Undici metri

C’era un po’ di pulviscolo nella luce che entrava di traverso dalle finestre aperte, quella luce di un tardo pomeriggio estivo che non ti aspetti.
Seduto sul divano con la mia magliettina azzurra sono sudato e non sono mai stato così nervoso in vita mia. Si dice che il primo incontro con la Morte non si scorda mai, e per me l’esperienza di quel tardo pomeriggio ci andò molto vicino: a 11 anni i calci di rigore sono molto simili a una fucilazione. Specie quando Di Biagio prende solo due passi di rincorsa dal pallone di Francia ’98 e poi spara fortissimo sulla traversa dello Stade de France: sento ancora, ogni tanto, il “tud” sordo del pallone che incoccia il legno.

italia-francia-98

Poi sono cresciuto rapportandomi sempre a quel momento, pensando a quanto un secondo possa segnare la vita di qualcuno. Alla questione degli attimi, dei centimetri. Se solo avessi fatto leggermente più in là…
A 18 anni tocca a Shevchenko nella stramaledetta notte di Istanbul lasciarmi attonito su un divano circondato da amici, in una fresca notte di fine primavera, con la leggera aria ad asciugarmi il sudore patito durante la partita. Stavolta non c’è nessun rumore, solo un pagliaccio sulla riga di porta che non deve neanche indovinare la traiettoria della palla, tanto è tirata male.

sheva liverpool

Poi ci sono Zaza e Pellè, a 29 anni, a ricordarmi di quanto sia ingiusta la vita, di quanto i calci di rigore siano uno stillicidio di emozioni, di paure, di ansie e che alla fine vincono sempre i tedeschi.
Siamo guasconi come Graziano, che sbeffeggia il portiere teutonico e poi tira una scamorza inguardabile. Anche lui è la metafora di quello che siamo, forse. Non lo so. Forse nemmeno mi interessa.
Ma poi ripenso a quando, a 19 anni, dopo il rigore di Grosso esco correndo dalla stanza del resort e mi metto a fissare il mare. O quando a 13 anni il cucchiaio italico per eccellenza mi fece venire la pelle d’oca. O quando a 25 anni Andrea da Brescia rifà la stessa cosa e manda a casa gli inglesi. Oppure a 16, quando Andrij spiazza Gigi e non lo dimenticherò mai più.

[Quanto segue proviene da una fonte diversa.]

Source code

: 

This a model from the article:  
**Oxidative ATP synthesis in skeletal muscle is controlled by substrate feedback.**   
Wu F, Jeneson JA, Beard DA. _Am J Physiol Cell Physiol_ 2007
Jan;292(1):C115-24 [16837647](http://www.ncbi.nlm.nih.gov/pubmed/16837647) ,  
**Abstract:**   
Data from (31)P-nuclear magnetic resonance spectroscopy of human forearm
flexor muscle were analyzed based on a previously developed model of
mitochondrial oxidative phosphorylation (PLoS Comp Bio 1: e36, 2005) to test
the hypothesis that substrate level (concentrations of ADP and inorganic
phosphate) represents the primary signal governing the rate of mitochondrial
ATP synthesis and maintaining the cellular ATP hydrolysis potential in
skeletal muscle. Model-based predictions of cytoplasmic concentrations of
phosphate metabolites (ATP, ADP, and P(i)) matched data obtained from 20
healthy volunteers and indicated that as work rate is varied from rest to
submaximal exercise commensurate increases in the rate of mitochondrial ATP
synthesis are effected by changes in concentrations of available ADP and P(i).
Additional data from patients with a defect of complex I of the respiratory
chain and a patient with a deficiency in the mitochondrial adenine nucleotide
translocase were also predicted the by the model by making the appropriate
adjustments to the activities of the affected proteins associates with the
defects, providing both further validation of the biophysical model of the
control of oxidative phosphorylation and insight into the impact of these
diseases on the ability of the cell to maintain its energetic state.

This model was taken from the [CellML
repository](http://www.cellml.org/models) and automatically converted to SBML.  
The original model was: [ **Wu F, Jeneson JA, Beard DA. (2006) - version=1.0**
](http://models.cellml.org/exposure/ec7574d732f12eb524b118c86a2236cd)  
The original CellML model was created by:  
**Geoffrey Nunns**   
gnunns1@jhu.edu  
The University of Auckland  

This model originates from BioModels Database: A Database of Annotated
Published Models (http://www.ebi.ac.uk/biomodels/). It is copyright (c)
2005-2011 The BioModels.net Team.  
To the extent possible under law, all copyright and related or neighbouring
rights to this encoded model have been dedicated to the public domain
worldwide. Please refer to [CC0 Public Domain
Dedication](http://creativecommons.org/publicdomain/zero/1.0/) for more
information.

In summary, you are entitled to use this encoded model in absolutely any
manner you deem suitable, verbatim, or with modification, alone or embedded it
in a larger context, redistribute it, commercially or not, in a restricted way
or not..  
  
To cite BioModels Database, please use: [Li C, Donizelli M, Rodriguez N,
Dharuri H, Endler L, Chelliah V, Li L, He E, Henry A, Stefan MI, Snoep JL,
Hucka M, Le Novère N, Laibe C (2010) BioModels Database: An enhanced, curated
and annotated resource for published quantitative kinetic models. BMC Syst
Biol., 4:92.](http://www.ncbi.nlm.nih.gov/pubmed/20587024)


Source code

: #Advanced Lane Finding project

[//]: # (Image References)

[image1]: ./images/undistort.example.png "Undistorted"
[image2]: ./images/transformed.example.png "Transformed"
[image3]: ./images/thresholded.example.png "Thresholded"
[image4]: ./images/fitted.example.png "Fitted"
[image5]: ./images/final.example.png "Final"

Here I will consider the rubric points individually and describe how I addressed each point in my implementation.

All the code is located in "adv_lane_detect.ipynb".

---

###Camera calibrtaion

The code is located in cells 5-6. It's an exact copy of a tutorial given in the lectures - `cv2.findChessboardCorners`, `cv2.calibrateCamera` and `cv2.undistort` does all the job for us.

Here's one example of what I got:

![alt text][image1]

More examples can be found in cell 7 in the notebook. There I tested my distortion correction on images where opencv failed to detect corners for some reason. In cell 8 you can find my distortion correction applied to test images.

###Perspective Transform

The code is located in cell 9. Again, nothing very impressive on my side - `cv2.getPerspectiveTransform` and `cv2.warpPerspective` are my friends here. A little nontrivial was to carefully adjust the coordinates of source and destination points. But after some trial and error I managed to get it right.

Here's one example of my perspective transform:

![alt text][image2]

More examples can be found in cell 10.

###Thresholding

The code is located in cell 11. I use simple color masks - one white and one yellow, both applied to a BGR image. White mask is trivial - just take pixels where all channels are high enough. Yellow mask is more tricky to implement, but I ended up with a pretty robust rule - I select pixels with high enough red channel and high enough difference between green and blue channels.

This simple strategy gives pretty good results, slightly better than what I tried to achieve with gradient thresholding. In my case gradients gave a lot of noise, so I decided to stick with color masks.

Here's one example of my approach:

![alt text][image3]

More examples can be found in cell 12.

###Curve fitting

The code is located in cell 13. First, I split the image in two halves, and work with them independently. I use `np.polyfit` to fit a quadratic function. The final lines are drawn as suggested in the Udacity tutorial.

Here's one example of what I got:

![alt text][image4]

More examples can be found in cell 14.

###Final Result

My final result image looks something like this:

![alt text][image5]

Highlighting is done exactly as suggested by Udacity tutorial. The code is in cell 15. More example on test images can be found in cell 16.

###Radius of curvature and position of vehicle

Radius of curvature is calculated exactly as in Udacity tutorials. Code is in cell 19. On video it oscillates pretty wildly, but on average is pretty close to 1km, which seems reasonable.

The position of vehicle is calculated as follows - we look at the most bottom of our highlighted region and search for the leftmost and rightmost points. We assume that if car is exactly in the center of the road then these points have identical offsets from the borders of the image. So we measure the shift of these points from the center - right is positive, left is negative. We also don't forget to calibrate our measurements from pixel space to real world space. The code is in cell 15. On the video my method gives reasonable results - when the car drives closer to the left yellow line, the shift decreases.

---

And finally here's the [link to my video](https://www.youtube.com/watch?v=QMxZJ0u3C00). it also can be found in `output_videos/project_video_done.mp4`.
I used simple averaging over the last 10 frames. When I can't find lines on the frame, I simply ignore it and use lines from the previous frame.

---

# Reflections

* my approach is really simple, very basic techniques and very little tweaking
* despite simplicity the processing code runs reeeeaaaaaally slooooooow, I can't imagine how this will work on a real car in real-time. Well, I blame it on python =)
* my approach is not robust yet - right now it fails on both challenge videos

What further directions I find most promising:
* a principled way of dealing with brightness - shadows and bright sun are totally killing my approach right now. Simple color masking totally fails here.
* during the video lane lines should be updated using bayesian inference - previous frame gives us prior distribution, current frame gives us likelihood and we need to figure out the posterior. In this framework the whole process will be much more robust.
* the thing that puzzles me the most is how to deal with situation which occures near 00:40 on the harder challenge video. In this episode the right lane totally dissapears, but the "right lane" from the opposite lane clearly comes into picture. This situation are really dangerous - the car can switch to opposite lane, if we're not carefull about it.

Final Italy v France - World Cup 2006

Forse, fra qualche anno, qualche altro azzurro mitigherà un po’ quest’incubo che ho per i tiri dagli undici metri. Lo sappiamo tutti, è una ruota che gira: oggi si soffre, magari domani no.
Magari domani lei mi guarderà come abbiamo guardato il rigore di Grosso contro la Francia, oppure avrà gli occhi che avevamo dopo il tiro di Di Biagio di 18 anni fa (era il 3 luglio, guarda un po’). Ma alla fine l’unica cosa bella dei rigori è quando mettono la palla sul dischetto e fanno tre passi indietro.
L’attesa di un qualcosa di unico col cuore che batte all’impazzata.